Esta modificación en las tasas impacta directamente en los rendimientos que obtienen los ahorristas al invertir sus fondos. Con las nuevas condiciones, una inversión de un millón de pesos a 30 días genera intereses superiores a los $21.000, ofreciendo una alternativa de resguardo en un contexto económico marcado por la volatilidad.
Rendimiento del plazo fijo con la tasa actual
Según los cálculos vigentes, una inversión de $1.000.000 en un plazo fijo a 30 días con una TNA del 26% genera intereses por $21.369,86. De esta manera, al cumplirse el período de un mes, el ahorrista recibe un total de $1.021.369,86, que incluye el capital inicial más la rentabilidad obtenida durante el plazo establecido.

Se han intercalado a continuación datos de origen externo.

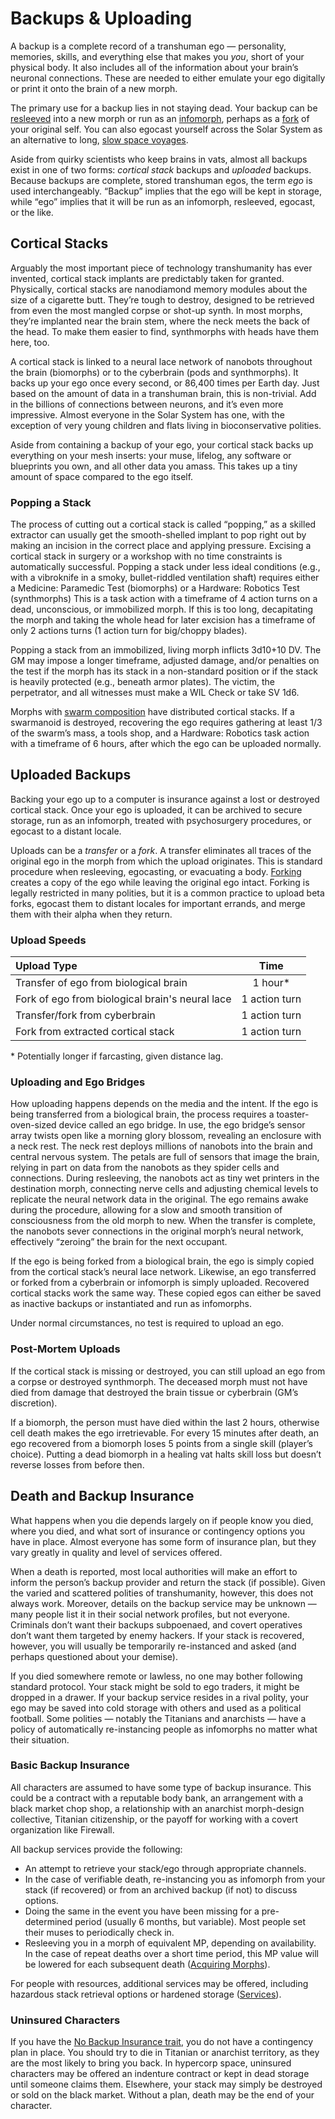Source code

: # Backups & Uploading

A backup is a complete record of a transhuman ego — personality, memories, skills, and everything else that makes you _you_, short of your physical body. It also includes all of the information about your brain’s neuronal connections. These are needed to either emulate your ego digitally or print it onto the brain of a new morph.

The primary use for a backup lies in not staying dead. Your backup can be [resleeved](../15/02-resleeving.md) into a new morph or run as an [infomorph](../13/08-infomorphs.md), perhaps as a [fork](../15/04-forking-and-merging.md#types-of-forks) of your original self. You can also egocast yourself across the Solar System as an alternative to long, [slow space voyages](../15/09-space-travel.md).

Aside from quirky scientists who keep brains in vats, almost all backups exist in one of two forms: _cortical stack_ backups and _uploaded_ backups. Because backups are complete, stored transhuman egos, the term _ego_ is used interchangeably. “Backup” implies that the ego will be kept in storage, while “ego” implies that it will be run as an infomorph, resleeved, egocast, or the like.

## Cortical Stacks

Arguably the most important piece of technology transhumanity has ever invented, cortical stack implants are predictably taken for granted. Physically, cortical stacks are nanodiamond memory modules about the size of a cigarette butt. They’re tough to destroy, designed to be retrieved from even the most mangled corpse or shot-up synth. In most morphs, they’re implanted near the brain stem, where the neck meets the back of the head. To make them easier to find, synthmorphs with heads have them here, too.

A cortical stack is linked to a neural lace network of nanobots throughout the brain (biomorphs) or to the cyberbrain (pods and synthmorphs). It backs up your ego once every second, or 86,400 times per Earth day. Just based on the amount of data in a transhuman brain, this is non-trivial. Add in the billions of connections between neurons, and it’s even more impressive. Almost everyone in the Solar System has one, with the exception of very young children and flats living in bioconservative polities.

Aside from containing a backup of your ego, your cortical stack backs up everything on your mesh inserts: your muse, lifelog, any software or blueprints you own, and all other data you amass. This takes up a tiny amount of space compared to the ego itself.

### Popping a Stack

The process of cutting out a cortical stack is called “popping,” as a skilled extractor can usually get the smooth-shelled implant to pop right out by making an incision in the correct place and applying pressure. Excising a cortical stack in surgery or a workshop with no time constraints is automatically successful. Popping a stack under less ideal conditions (e.g., with a vibroknife in a smoky, bullet-riddled ventilation shaft) requires either a Medicine: Paramedic Test (biomorphs) or a Hardware: Robotics Test (synthmorphs) This is a task action with a timeframe of 4 action turns on a dead, unconscious, or immobilized morph. If this is too long, decapitating the morph and taking the whole head for later excision has a timeframe of only 2 actions turns (1 action turn for big/choppy blades).

Popping a stack from an immobilized, living morph inflicts 3d10+10&nbsp;DV. The GM may impose a longer timeframe, adjusted damage, and/or penalties on the test if the morph has its stack in a non-standard position or if the stack is heavily protected (e.g., beneath armor plates). The victim, the perpetrator, and all witnesses must make a WIL Check or take SV 1d6.

Morphs with [swarm composition](../16/20-nanoswarms-and-microswarms.md) have distributed cortical stacks. If a swarmanoid is destroyed, recovering the ego requires gathering at least 1/3 of the swarm’s mass, a tools shop, and a Hardware: Robotics task action with a timeframe of 6 hours, after which the ego can be uploaded normally.

## Uploaded Backups

Backing your ego up to a computer is insurance against a lost or destroyed cortical stack. Once your ego is uploaded, it can be archived to secure storage, run as an infomorph, treated with psychosurgery procedures, or egocast to a distant locale.

Uploads can be a _transfer_ or a _fork_. A transfer eliminates all traces of the original ego in the morph from which the upload originates. This is standard procedure when resleeving, egocasting, or evacuating a body. [Forking](../15/04-forking-and-merging.md) creates a copy of the ego while leaving the original ego intact. Forking is legally restricted in many polities, but it is a common practice to upload beta forks, egocast them to distant locales for important errands, and merge them with their alpha when they return.

<!-- CLEANED blockquote class="table" -->

### Upload Speeds

| Upload Type                                     |     Time      |
| :---------------------------------------------- | :-----------: |
| Transfer of ego from biological brain           |   1 hour\*    |
| Fork of ego from biological brain's neural lace | 1 action turn |
| Transfer/fork from cyberbrain                   | 1 action turn |
| Fork from extracted cortical stack              | 1 action turn |

\* Potentially longer if farcasting, given distance lag.

<!-- CLEANED /blockquote -->

### Uploading and Ego Bridges

How uploading happens depends on the media and the intent. If the ego is being transferred from a biological brain, the process requires a toaster-oven-sized device called an ego bridge. In use, the ego bridge’s sensor array twists open like a morning glory blossom, revealing an enclosure with a neck rest. The neck rest deploys millions of nanobots into the brain and central nervous system. The petals are full of sensors that image the brain, relying in part on data from the nanobots as they spider cells and connections. During resleeving, the nanobots act as tiny wet printers in the destination morph, connecting nerve cells and adjusting chemical levels to replicate the neural network data in the original. The ego remains awake during the procedure, allowing for a slow and smooth transition of consciousness from the old morph to new. When the transfer is complete, the nanobots sever connections in the original morph’s neural network, effectively “zeroing” the brain for the next occupant.

If the ego is being forked from a biological brain, the ego is simply copied from the cortical stack’s neural lace network. Likewise, an ego transferred or forked from a cyberbrain or infomorph is simply uploaded. Recovered cortical stacks work the same way. These copied egos can either be saved as inactive backups or instantiated and run as infomorphs.

Under normal circumstances, no test is required to upload an ego.

### Post-Mortem Uploads

If the cortical stack is missing or destroyed, you can still upload an ego from a corpse or destroyed synthmorph. The deceased morph must not have died from damage that destroyed the brain tissue or cyberbrain (GM’s discretion).

If a biomorph, the person must have died within the last 2 hours, otherwise cell death makes the ego irretrievable. For every 15 minutes after death, an ego recovered from a biomorph loses 5 points from a single skill (player’s choice). Putting a dead biomorph in a healing vat halts skill loss but doesn’t reverse losses from before then.

## Death and Backup Insurance

What happens when you die depends largely on if people know you died, where you died, and what sort of insurance or contingency options you have in place. Almost everyone has some form of insurance plan, but they vary greatly in quality and level of services offered.

When a death is reported, most local authorities will make an effort to inform the person’s backup provider and return the stack (if possible). Given the varied and scattered polities of transhumanity, however, this does not always work. Moreover, details on the backup service may be unknown — many people list it in their social network profiles, but not everyone. Criminals don’t want their backups subpoenaed, and covert operatives don’t want them targeted by enemy hackers. If your stack is recovered, however, you will usually be temporarily re-instanced and asked (and perhaps questioned about your demise).

If you died somewhere remote or lawless, no one may bother following standard protocol. Your stack might be sold to ego traders, it might be dropped in a drawer. If your backup service resides in a rival polity, your ego may be saved into cold storage with others and used as a political football. Some polities — notably the Titanians and anarchists — have a policy of automatically re-instancing people as infomorphs no matter what their situation.

### Basic Backup Insurance

All characters are assumed to have some type of backup insurance. This could be a contract with a reputable body bank, an arrangement with a black market chop shop, a relationship with an anarchist morph-design collective, Titanian citizenship, or the payoff for working with a covert organization like Firewall.

All backup services provide the following:

- An attempt to retrieve your stack/ego through appropriate channels.
- In the case of verifiable death, re-instancing you as infomorph from your stack (if recovered) or from an archived backup (if not) to discuss options.
- Doing the same in the event you have been missing for a pre-determined period (usually 6 months, but variable). Most people set their muses to periodically check in.
- Resleeving you in a morph of equivalent MP, depending on availability. In the case of repeat deaths over a short time period, this MP value will be lowered for each subsequent death ([Acquiring Morphs](../15/03-acquiring-morphs.md)).

For people with resources, additional services may be offered, including hazardous stack retrieval options or hardened storage ([Services](../16/04-services.md)).

### Uninsured Characters

If you have the [No Backup Insurance trait](../04/28-traits.md#no-backup-insurance), you do not have a contingency plan in place. You should try to die in Titanian or anarchist territory, as they are the most likely to bring you back. In hypercorp space, uninsured characters may be offered an indenture contract or kept in dead storage until someone claims them. Elsewhere, your stack may simply be destroyed or sold on the black market. Without a plan, death may be the end of your character.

Este rendimiento representa una mejora respecto a las tasas de comienzos de año. Sin embargo, la rentabilidad real dependerá de la comparación con la inflación mensual, variable que determina si el ahorro logra mantener o incrementar su poder adquisitivo en términos reales.

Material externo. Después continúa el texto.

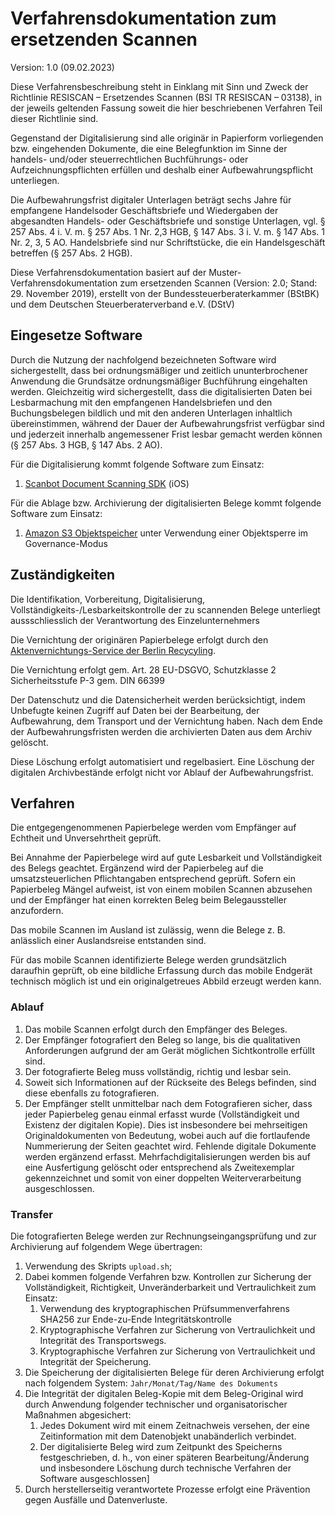# Verfahrensdokumentation zum ersetzenden Scannen

Version: 1.0 (09.02.2023)

Diese Verfahrensbeschreibung steht in Einklang mit Sinn und Zweck der Richtlinie RESISCAN – Ersetzendes Scannen (BSI TR RESISCAN – 03138), in der jeweils geltenden Fassung soweit die hier beschriebenen Verfahren Teil dieser Richtlinie sind.

Gegenstand der Digitalisierung sind alle originär in Papierform vorliegenden bzw. eingehenden Dokumente, die eine Belegfunktion im Sinne der handels- und/oder steuerrechtlichen Buchführungs- oder Aufzeichnungspflichten erfüllen und deshalb einer Aufbewahrungspflicht unterliegen.

Die Aufbewahrungsfrist digitaler Unterlagen beträgt sechs Jahre für empfangene Handelsoder Geschäftsbriefe und Wiedergaben der abgesandten Handels- oder Geschäftsbriefe und sonstige Unterlagen, vgl. § 257 Abs. 4 i. V. m. § 257 Abs. 1 Nr. 2,3 HGB, § 147 Abs. 3 i. V. m. § 147 Abs. 1 Nr. 2, 3, 5 AO. Handelsbriefe sind nur Schriftstücke, die ein Handelsgeschäft betreffen (§ 257 Abs. 2 HGB).

Diese Verfahrensdokumentation basiert auf der Muster-Verfahrensdokumentation zum ersetzenden Scannen (Version: 2.0; Stand: 29. November 2019), erstellt von der Bundessteuerberaterkammer (BStBK) und dem Deutschen Steuerberaterverband e.V. (DStV)

## Eingesetze Software

Durch die Nutzung der nachfolgend bezeichneten Software wird sichergestellt, dass bei ordnungsmäßiger und zeitlich ununterbrochener Anwendung die Grundsätze ordnungsmäßiger Buchführung eingehalten werden. Gleichzeitig wird sichergestellt, dass die digitalisierten Daten bei Lesbarmachung mit den empfangenen Handelsbriefen und den Buchungsbelegen bildlich und mit den anderen Unterlagen inhaltlich übereinstimmen, während der Dauer der Aufbewahrungsfrist verfügbar sind und jederzeit innerhalb angemessener Frist lesbar gemacht werden können (§ 257 Abs. 3 HGB, § 147 Abs. 2 AO).

Für die Digitalisierung kommt folgende Software zum Einsatz:

1. [Scanbot Document Scanning SDK](https://scanbot.io/de/products/document-scanning/) (iOS)

Für die Ablage bzw. Archivierung der digitalisierten Belege kommt folgende Software zum Einsatz:

1. [Amazon S3 Objektspeicher](https://aws.amazon.com/de/s3/) unter Verwendung einer Objektsperre im Governance-Modus 

## Zuständigkeiten

Die Identifikation, Vorbereitung, Digitalisierung, Vollständigkeits-/Lesbarkeitskontrolle der zu scannenden Belege unterliegt aussschliesslich der Verantwortung des Einzelunternehmers

Die Vernichtung der originären Papierbelege erfolgt durch den [Aktenvernichtungs-Service der Berlin Recycyling](https://www.berlin-recycling.de/entsorgung/aktenvernichtung).

Die Vernichtung erfolgt gem. Art. 28 EU-DSGVO, Schutzklasse 2 Sicherheitsstufe P-3 gem. DIN 66399

Der Datenschutz und die Datensicherheit werden berücksichtigt, indem Unbefugte keinen Zugriff auf Daten bei der Bearbeitung, der Aufbewahrung, dem Transport und der Vernichtung haben. Nach dem Ende der Aufbewahrungsfristen werden die archivierten Daten aus dem Archiv gelöscht.

Diese Löschung erfolgt automatisiert und regelbasiert. Eine Löschung der digitalen Archivbestände erfolgt nicht vor Ablauf der Aufbewahrungsfrist. 

## Verfahren

Die entgegengenommenen Papierbelege werden vom Empfänger auf Echtheit und Unversehrtheit geprüft.

Bei Annahme der Papierbelege wird auf gute Lesbarkeit und Vollständigkeit des Belegs geachtet. Ergänzend wird der Papierbeleg auf die umsatzsteuerlichen Pflichtangaben entsprechend geprüft. Sofern ein Papierbeleg Mängel aufweist, ist von einem mobilen Scannen abzusehen und der Empfänger hat einen korrekten Beleg beim Belegaussteller anzufordern.

Das mobile Scannen im Ausland ist zulässig, wenn die Belege z. B. anlässlich einer Auslandsreise entstanden sind.

Für das mobile Scannen identifizierte Belege werden grundsätzlich daraufhin geprüft, ob eine bildliche Erfassung durch das mobile Endgerät technisch möglich ist und ein originalgetreues Abbild erzeugt werden kann.

### Ablauf

1. Das mobile Scannen erfolgt durch den Empfänger des Beleges.
2. Der Empfänger fotografiert den Beleg so lange, bis die qualitativen Anforderungen aufgrund der am Gerät möglichen Sichtkontrolle erfüllt sind.
3. Der fotografierte Beleg muss vollständig, richtig und lesbar sein.
4. Soweit sich Informationen auf der Rückseite des Belegs befinden, sind diese ebenfalls zu fotografieren.
5. Der Empfänger stellt unmittelbar nach dem Fotografieren sicher, dass jeder Papierbeleg genau einmal erfasst wurde (Vollständigkeit und Existenz der digitalen Kopie). Dies ist insbesondere bei mehrseitigen Originaldokumenten von Bedeutung, wobei auch auf die fortlaufende Nummerierung der Seiten geachtet wird. Fehlende digitale Dokumente werden ergänzend erfasst. Mehrfachdigitalisierungen werden bis auf eine Ausfertigung gelöscht oder entsprechend als Zweitexemplar gekennzeichnet und somit von einer doppelten Weiterverarbeitung ausgeschlossen.

### Transfer

Die fotografierten Belege werden zur Rechnungseingangsprüfung und zur Archivierung auf folgendem Wege übertragen:

1. Verwendung des Skripts `upload.sh`; 
2. Dabei kommen folgende Verfahren bzw. Kontrollen zur Sicherung der Vollständigkeit, Richtigkeit, Unveränderbarkeit und Vertraulichkeit zum Einsatz:
    1. Verwendung des kryptographischen Prüfsummenverfahrens SHA256 zur Ende-zu-Ende Integritätskontrolle
    2. Kryptographische Verfahren zur Sicherung von Vertraulichkeit und Integrität des Transportswegs.
    3. Kryptographische Verfahren zur Sicherung von Vertraulichkeit und Integrität der Speicherung.
3. Die Speicherung der digitalisierten Belege für deren Archivierung erfolgt nach folgendem System: `Jahr/Monat/Tag/Name des Dokuments`
4. Die Integrität der digitalen Beleg-Kopie mit dem Beleg-Original wird durch Anwendung folgender technischer und organisatorischer Maßnahmen abgesichert:
    1. Jedes Dokument wird mit einem Zeitnachweis versehen, der eine Zeitinformation mit dem Datenobjekt unabänderlich verbindet.
    2. Der digitalisierte Beleg wird zum Zeitpunkt des Speicherns festgeschrieben, d. h., von einer späteren Bearbeitung/Änderung und insbesondere Löschung durch technische Verfahren der Software ausgeschlossen]
5. Durch herstellerseitig verantwortete Prozesse erfolgt eine Prävention gegen Ausfälle und Datenverluste.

Diversidad de tasas entre las entidades bancarias
Las tasas para plazos fijos a 30 días varían considerablemente entre los diferentes bancos del sistema financiero argentino. Según información publicada por las propias entidades, el Banco de la Provincia de Buenos Aires y Banco Macro ofrecen una TNA del 27%, mientras que el Banco Nación ofrece el 26% promedio del mercado.
En contraste, algunas entidades más pequeñas presentan tasas superiores al 30%. Banco Bica y Banco Meridian ofrecen hasta 33%, mientras que BBVA Argentina se ubica en el extremo inferior con una TNA del 22%. Esta dispersión refleja las diferentes estrategias comerciales y necesidades de liquidez de cada institución financiera.

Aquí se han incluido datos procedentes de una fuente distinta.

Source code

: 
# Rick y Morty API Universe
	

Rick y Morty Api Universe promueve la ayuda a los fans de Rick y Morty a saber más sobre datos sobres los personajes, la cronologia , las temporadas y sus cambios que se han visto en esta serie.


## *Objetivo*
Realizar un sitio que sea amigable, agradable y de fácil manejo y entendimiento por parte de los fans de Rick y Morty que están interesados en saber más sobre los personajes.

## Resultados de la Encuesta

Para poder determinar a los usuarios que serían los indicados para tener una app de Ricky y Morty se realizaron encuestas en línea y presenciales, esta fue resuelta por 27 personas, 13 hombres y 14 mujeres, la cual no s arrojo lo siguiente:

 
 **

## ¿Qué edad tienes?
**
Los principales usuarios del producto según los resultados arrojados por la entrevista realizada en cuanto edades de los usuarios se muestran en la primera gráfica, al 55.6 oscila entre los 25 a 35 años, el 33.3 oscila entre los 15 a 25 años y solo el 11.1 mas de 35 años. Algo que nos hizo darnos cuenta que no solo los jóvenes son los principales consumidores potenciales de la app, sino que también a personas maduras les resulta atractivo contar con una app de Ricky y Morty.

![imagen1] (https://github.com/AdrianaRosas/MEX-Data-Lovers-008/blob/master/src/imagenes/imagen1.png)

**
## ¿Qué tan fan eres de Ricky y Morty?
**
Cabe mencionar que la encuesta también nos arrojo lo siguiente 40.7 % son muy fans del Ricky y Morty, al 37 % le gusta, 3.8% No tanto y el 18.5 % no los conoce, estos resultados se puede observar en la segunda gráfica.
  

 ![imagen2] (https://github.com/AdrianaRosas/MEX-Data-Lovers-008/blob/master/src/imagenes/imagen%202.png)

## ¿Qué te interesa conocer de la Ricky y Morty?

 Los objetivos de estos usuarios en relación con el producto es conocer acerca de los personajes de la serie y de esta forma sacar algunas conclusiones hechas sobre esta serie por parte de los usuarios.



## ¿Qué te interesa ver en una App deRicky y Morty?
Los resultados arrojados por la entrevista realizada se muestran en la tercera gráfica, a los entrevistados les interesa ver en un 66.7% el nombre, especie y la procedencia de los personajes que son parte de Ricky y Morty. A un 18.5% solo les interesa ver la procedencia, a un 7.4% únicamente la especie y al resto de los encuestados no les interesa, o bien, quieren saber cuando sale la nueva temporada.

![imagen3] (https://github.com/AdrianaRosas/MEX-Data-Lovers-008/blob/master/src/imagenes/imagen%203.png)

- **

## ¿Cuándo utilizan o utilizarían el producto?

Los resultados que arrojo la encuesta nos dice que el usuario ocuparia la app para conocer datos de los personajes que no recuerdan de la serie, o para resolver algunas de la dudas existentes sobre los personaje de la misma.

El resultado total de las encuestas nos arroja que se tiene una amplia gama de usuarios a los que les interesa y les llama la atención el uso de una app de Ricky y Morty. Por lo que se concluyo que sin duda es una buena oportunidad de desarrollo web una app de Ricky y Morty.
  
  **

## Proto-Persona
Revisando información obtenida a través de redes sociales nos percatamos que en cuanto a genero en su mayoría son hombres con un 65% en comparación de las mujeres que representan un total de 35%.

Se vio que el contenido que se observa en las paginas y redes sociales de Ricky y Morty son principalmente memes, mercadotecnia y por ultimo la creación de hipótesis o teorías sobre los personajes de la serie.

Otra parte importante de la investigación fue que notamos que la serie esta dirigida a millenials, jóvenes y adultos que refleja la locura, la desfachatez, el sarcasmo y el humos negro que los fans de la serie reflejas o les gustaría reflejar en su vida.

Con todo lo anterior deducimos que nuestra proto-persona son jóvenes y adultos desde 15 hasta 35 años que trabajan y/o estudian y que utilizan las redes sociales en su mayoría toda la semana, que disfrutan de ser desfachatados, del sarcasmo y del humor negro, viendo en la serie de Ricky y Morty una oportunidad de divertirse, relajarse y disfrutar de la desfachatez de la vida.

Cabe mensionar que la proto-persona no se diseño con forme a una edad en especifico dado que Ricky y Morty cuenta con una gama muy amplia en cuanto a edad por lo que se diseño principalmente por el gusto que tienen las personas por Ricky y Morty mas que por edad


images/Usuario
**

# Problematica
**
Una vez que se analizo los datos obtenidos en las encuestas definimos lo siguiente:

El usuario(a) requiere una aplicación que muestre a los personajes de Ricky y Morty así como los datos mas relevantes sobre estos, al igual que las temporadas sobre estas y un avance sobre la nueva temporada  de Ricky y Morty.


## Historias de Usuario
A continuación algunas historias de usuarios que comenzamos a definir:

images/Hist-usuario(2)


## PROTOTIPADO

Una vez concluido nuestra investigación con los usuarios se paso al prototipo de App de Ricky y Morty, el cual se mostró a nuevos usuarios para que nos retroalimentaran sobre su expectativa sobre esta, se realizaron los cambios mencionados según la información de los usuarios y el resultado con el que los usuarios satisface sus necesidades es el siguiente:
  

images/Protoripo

Características y utilidad del plazo fijo tradicional
El plazo fijo es un instrumento financiero que consiste en depositar una suma de dinero durante un período determinado a cambio de una tasa de interés pactada previamente. Durante ese lapso, los fondos quedan inmovilizados y no pueden retirarse antes del vencimiento sin penalidades, lo que garantiza previsibilidad tanto para el ahorrista como para el banco.
Esta herramienta está orientada principalmente a inversores conservadores que priorizan la seguridad y estabilidad por sobre una mayor rentabilidad. Además, permite conocer desde el momento de la inversión exactamente cuánto dinero se recibirá al finalizar el plazo, sin depender de fluctuaciones del mercado.
Proceso para constituir un plazo fijo
La mayoría de los bancos permite realizar la operación de manera digital a través de home banking o aplicaciones móviles. El proceso implica seleccionar la opción de inversiones, indicar el monto deseado, elegir el plazo de 30 días y confirmar la transacción, conservando el comprobante correspondiente.
Al vencimiento, el banco acredita automáticamente en la cuenta del cliente tanto el capital invertido como los intereses generados. Adicionalmente, muchas entidades ofrecen la opción de renovación automática, permitiendo que el plazo fijo se reconstituya por otro período similar sin intervención del titular.
Contexto económico y alternativas de inversión
El aumento en las tasas de plazo fijo se produce en un contexto donde los argentinos mantienen un comportamiento activo en el mercado cambiario. Reportes indican que durante 2025 se compraron más de US$26.100 millones en los bancos, reflejando la estrategia dual de muchos ahorristas que combinan inversiones en pesos y dólares.
Sin embargo, la efectividad del plazo fijo como herramienta de preservación del capital dependerá de su desempeño frente a la inflación. En períodos de alta inflación, las tasas nominales pueden resultar insuficientes para mantener el poder adquisitivo real de los ahorros, lo que lleva a muchos inversores a diversificar hacia otros instrumentos.
Las entidades bancarias no han confirmado si estas tasas se mantendrán estables en los próximos meses o si realizarán nuevos ajustes. Los ahorristas deberán monitorear periódicamente las condiciones ofrecidas por cada banco para maximizar la rentabilidad de sus inversiones en función de sus objetivos financieros personales.